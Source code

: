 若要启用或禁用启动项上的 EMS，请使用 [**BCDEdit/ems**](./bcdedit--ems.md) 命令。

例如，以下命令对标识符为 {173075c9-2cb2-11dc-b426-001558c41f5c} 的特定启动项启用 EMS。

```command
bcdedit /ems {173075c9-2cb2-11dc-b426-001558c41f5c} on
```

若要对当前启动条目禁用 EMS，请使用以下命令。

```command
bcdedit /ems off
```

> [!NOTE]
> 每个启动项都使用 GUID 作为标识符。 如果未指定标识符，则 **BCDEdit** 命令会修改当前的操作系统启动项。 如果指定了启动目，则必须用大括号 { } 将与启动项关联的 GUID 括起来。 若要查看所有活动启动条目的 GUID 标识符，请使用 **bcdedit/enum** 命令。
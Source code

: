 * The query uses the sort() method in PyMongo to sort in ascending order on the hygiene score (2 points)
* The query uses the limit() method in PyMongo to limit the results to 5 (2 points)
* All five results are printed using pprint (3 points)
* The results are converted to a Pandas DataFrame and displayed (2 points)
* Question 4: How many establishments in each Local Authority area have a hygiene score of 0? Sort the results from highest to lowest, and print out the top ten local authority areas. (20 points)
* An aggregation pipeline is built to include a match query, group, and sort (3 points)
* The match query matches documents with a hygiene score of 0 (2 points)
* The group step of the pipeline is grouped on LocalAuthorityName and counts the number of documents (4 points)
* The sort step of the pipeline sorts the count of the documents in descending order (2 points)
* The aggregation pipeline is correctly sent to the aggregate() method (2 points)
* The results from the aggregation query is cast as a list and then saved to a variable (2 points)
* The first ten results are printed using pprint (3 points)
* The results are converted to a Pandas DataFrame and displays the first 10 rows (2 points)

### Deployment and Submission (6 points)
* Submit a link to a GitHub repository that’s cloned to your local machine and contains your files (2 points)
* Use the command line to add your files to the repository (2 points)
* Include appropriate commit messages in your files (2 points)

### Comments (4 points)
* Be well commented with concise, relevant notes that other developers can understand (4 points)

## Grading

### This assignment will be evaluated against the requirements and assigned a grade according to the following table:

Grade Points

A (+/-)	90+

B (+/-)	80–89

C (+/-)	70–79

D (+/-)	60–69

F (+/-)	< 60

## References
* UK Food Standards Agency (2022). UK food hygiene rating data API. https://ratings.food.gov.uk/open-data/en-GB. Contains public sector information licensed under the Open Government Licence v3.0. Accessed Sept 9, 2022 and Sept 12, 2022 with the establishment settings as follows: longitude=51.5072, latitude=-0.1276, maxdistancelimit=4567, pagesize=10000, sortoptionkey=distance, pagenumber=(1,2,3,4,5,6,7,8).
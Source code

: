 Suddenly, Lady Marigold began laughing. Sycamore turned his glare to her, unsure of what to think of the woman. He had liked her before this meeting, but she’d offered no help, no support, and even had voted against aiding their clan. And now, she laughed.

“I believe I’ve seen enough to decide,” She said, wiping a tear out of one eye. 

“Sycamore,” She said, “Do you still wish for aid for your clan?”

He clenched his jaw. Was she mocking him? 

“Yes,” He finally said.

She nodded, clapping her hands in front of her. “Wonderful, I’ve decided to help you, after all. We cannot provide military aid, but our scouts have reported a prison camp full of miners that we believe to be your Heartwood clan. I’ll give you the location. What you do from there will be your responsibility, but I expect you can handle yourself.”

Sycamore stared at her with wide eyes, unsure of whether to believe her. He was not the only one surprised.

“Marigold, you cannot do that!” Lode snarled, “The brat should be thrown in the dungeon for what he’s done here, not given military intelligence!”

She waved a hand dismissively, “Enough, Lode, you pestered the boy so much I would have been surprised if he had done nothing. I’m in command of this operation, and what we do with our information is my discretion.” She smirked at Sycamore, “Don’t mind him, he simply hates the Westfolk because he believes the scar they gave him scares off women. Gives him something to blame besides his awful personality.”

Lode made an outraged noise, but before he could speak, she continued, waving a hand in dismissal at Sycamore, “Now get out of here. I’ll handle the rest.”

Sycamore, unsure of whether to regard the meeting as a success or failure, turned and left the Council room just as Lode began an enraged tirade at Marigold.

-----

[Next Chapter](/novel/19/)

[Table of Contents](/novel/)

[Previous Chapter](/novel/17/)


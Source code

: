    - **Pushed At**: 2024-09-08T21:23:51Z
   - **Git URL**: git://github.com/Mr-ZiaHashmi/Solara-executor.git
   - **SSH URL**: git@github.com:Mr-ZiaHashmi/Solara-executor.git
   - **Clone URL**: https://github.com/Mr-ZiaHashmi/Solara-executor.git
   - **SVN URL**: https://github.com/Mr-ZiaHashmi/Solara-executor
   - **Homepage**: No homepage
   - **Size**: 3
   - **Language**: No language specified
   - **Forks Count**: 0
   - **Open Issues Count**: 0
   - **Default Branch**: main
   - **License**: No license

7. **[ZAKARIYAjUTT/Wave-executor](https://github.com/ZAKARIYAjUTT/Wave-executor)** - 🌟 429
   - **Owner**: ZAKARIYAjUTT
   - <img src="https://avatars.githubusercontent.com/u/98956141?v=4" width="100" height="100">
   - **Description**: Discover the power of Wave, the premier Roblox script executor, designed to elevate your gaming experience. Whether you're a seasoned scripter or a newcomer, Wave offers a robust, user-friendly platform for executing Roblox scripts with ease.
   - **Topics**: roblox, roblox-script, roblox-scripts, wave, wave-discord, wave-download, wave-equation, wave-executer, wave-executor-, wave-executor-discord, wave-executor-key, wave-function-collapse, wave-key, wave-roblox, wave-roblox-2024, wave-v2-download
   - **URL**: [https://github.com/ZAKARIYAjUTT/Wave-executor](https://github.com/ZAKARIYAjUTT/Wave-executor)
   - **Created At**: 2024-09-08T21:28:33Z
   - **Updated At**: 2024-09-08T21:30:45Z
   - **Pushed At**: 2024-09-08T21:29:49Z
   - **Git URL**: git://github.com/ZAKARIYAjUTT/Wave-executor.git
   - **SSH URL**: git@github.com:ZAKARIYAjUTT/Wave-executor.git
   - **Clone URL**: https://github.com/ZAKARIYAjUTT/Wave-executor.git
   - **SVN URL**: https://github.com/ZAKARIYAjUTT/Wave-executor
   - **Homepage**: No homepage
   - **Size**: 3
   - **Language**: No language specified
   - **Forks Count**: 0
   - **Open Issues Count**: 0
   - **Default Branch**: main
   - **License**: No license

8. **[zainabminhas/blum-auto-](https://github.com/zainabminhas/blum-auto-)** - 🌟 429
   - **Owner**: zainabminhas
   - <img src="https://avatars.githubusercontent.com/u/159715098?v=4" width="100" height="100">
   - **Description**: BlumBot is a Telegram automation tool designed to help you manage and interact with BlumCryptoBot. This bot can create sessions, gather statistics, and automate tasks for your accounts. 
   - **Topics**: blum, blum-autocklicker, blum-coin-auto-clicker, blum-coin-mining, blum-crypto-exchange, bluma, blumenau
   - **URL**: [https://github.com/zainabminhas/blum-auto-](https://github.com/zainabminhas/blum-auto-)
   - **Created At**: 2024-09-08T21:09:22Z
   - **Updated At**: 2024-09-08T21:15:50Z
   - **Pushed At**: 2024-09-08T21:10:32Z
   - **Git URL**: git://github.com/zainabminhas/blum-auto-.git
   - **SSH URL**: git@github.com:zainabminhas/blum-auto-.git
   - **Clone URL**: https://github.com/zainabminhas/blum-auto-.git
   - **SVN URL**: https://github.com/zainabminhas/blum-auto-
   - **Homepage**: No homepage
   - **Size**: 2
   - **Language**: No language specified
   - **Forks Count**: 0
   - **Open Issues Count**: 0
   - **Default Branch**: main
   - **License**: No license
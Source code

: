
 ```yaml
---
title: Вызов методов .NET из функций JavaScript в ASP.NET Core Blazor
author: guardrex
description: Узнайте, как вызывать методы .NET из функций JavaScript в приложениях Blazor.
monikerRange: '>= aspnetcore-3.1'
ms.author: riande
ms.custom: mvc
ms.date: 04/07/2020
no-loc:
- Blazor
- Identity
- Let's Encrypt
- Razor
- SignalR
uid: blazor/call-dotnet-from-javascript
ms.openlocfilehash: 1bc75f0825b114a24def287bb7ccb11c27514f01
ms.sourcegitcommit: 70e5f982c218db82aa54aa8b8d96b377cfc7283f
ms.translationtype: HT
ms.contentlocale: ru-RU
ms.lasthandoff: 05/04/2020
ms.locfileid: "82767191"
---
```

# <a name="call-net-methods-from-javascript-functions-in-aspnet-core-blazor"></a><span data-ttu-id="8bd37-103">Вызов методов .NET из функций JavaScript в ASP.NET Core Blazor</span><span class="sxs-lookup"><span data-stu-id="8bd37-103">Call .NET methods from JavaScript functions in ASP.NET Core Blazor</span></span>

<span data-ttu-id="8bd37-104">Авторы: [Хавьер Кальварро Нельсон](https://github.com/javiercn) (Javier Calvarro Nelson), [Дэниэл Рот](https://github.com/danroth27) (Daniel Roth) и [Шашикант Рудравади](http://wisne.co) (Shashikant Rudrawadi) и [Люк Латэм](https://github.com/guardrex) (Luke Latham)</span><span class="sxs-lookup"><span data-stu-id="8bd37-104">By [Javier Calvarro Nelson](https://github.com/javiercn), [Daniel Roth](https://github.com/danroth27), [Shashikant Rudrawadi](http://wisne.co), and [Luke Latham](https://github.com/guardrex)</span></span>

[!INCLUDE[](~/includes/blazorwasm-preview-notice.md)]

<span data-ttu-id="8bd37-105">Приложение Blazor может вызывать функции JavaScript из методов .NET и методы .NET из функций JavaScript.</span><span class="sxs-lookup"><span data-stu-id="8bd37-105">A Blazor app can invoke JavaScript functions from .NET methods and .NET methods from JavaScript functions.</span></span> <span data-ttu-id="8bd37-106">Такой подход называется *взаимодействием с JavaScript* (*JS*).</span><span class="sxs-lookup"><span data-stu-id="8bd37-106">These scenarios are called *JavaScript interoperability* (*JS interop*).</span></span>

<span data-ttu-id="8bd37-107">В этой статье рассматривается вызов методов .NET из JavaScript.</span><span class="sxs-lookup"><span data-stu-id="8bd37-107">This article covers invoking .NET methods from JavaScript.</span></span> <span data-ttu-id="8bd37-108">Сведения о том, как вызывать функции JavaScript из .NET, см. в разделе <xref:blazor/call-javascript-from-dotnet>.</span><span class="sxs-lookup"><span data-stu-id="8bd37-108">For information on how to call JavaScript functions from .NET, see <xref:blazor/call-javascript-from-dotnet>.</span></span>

----------------

## TASK DIRECTIONS
The reply should consist solely of the lines above from the one that has "UK Food Standards" through the one that has "He finally said.", reproduced exactly.

## SOLUTION
* UK Food Standards Agency (2022). UK food hygiene rating data API. https://ratings.food.gov.uk/open-data/en-GB. Contains public sector information licensed under the Open Government Licence v3.0. Accessed Sept 9, 2022 and Sept 12, 2022 with the establishment settings as follows: longitude=51.5072, latitude=-0.1276, maxdistancelimit=4567, pagesize=10000, sortoptionkey=distance, pagenumber=(1,2,3,4,5,6,7,8).
Source code

: Suddenly, Lady Marigold began laughing. Sycamore turned his glare to her, unsure of what to think of the woman. He had liked her before this meeting, but she’d offered no help, no support, and even had voted against aiding their clan. And now, she laughed.

“I believe I’ve seen enough to decide,” She said, wiping a tear out of one eye. 

“Sycamore,” She said, “Do you still wish for aid for your clan?”

He clenched his jaw. Was she mocking him? 

“Yes,” He finally said.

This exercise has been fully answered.